START PROVIDED RECORDS

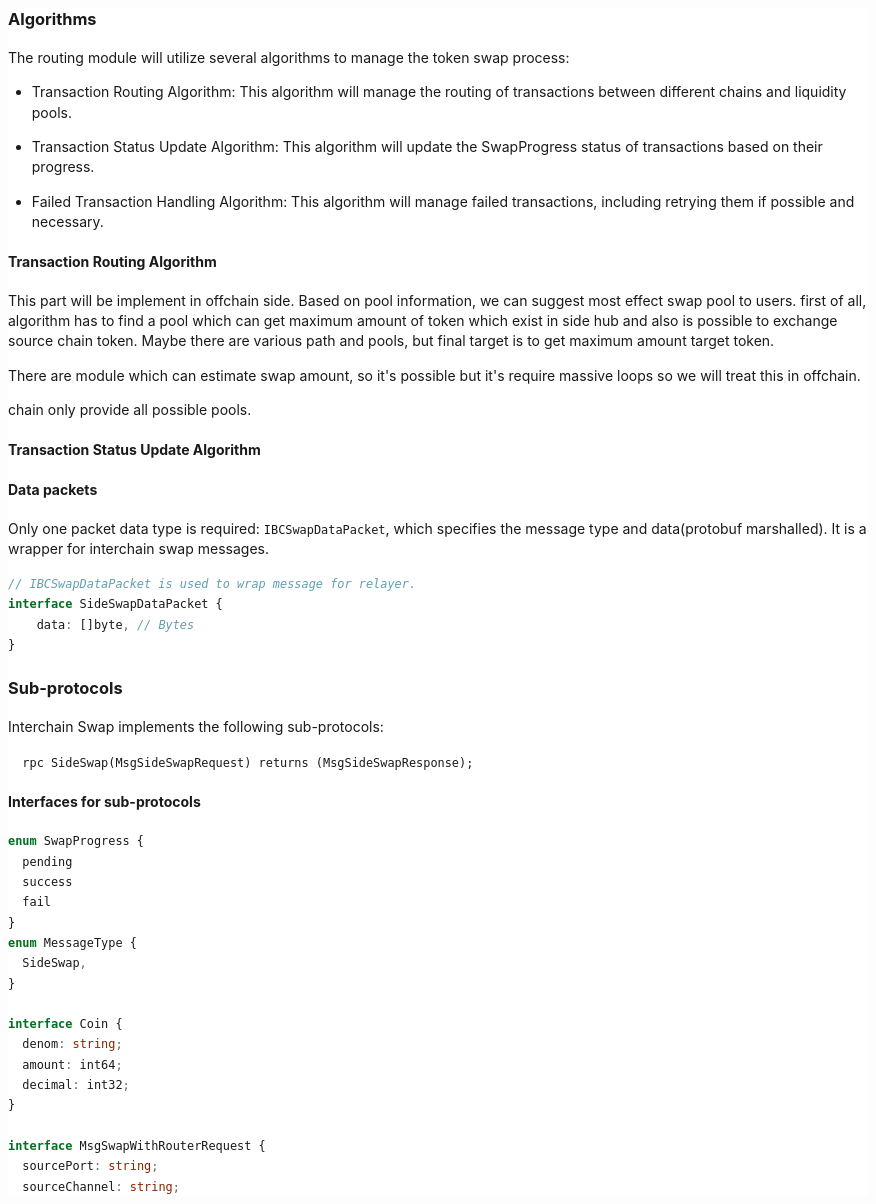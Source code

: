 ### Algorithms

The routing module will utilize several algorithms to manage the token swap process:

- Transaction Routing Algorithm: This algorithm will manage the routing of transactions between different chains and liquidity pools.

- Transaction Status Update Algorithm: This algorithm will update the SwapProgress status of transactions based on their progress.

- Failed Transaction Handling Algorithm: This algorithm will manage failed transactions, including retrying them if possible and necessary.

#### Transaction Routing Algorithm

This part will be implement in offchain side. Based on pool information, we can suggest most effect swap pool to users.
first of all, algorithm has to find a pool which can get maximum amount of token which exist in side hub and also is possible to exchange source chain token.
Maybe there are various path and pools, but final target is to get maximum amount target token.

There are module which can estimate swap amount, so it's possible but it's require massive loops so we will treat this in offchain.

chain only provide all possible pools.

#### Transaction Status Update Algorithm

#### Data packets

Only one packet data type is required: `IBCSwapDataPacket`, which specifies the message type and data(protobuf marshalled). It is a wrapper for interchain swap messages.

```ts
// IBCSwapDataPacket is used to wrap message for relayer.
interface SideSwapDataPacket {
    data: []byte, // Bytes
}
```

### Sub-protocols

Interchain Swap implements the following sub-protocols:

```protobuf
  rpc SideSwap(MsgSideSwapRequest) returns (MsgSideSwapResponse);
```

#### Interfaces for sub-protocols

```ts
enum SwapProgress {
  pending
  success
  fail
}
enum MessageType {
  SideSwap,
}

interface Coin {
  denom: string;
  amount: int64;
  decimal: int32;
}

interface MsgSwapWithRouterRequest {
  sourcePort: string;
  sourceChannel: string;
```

END PROVIDED RECORDS
START PROVIDED RECORDS

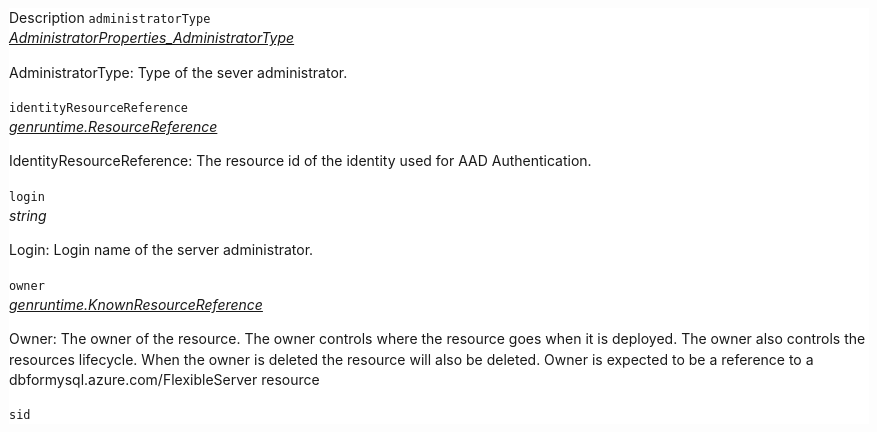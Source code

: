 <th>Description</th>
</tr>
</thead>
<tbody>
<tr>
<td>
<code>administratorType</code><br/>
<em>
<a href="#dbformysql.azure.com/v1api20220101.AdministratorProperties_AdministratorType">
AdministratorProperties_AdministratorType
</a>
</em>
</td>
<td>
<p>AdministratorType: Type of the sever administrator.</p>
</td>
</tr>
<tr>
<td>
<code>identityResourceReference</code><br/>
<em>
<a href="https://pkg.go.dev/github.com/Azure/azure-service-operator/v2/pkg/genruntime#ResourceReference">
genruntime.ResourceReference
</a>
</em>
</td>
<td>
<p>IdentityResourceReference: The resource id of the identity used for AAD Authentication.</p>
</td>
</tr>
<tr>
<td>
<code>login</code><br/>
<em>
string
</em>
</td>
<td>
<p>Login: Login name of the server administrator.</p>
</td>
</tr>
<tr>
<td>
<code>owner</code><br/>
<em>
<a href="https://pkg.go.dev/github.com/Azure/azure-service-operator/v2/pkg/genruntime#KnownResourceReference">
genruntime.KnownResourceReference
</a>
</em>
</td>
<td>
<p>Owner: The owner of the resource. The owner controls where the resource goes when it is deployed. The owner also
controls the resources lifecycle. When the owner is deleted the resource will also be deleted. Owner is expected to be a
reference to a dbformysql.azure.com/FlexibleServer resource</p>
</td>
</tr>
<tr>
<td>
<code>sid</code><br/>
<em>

END PROVIDED RECORDS
START PROVIDED RECORDS

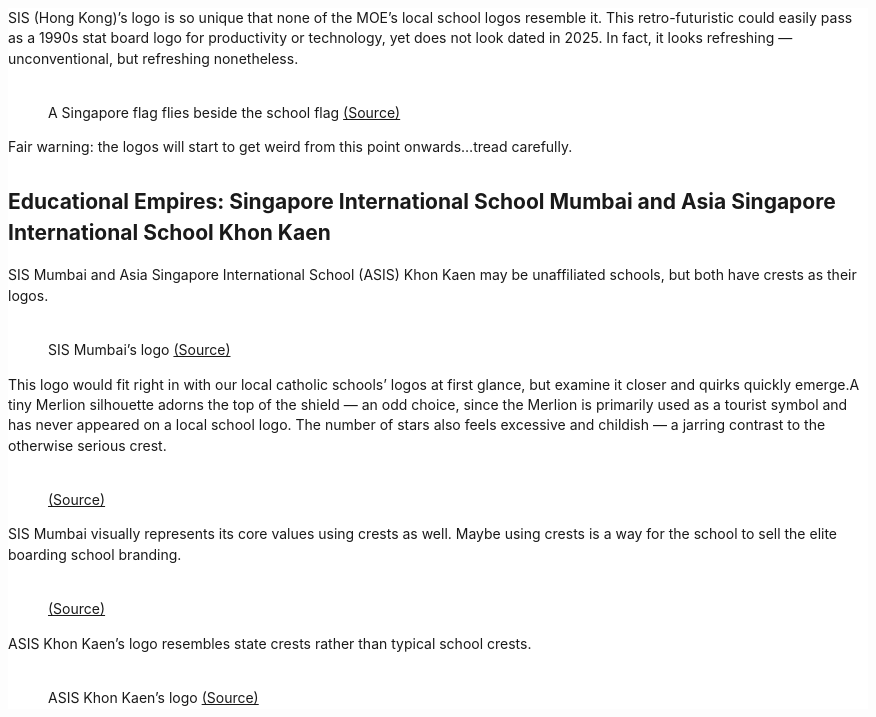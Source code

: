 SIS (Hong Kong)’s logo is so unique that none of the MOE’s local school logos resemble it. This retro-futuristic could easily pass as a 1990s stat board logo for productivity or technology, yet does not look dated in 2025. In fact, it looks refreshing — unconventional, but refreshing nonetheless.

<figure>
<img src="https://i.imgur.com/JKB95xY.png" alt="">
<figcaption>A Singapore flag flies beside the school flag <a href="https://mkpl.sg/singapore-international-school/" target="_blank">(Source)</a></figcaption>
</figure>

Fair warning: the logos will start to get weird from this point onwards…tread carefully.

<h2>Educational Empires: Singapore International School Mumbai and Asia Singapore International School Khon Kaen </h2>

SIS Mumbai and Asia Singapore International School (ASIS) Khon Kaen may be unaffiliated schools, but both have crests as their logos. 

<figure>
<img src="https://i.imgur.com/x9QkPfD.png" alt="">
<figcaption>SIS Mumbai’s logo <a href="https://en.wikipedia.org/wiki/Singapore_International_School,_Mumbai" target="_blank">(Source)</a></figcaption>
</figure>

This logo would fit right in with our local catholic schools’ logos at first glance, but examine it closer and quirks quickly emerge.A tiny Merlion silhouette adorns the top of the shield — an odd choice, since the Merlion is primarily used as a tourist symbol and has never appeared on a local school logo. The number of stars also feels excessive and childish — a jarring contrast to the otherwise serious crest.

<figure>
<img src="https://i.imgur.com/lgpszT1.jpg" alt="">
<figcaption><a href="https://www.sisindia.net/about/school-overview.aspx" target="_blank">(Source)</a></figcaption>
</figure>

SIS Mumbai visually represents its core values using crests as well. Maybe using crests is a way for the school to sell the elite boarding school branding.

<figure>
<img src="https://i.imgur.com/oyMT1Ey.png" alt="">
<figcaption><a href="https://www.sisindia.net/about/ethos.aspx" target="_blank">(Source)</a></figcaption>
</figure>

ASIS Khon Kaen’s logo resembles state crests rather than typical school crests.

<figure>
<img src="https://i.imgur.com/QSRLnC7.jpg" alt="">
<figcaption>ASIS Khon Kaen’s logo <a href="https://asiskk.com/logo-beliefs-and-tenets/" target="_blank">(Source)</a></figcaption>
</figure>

END PROVIDED RECORDS

● WORK INSTRUCTION
Wherever a line of the listing above contains the string "dbformysql", copy that line.

● EXPECTED ANSWER
<a href="#dbformysql.azure.com/v1api20220101.AdministratorProperties_AdministratorType">
reference to a dbformysql.azure.com/FlexibleServer resource</p>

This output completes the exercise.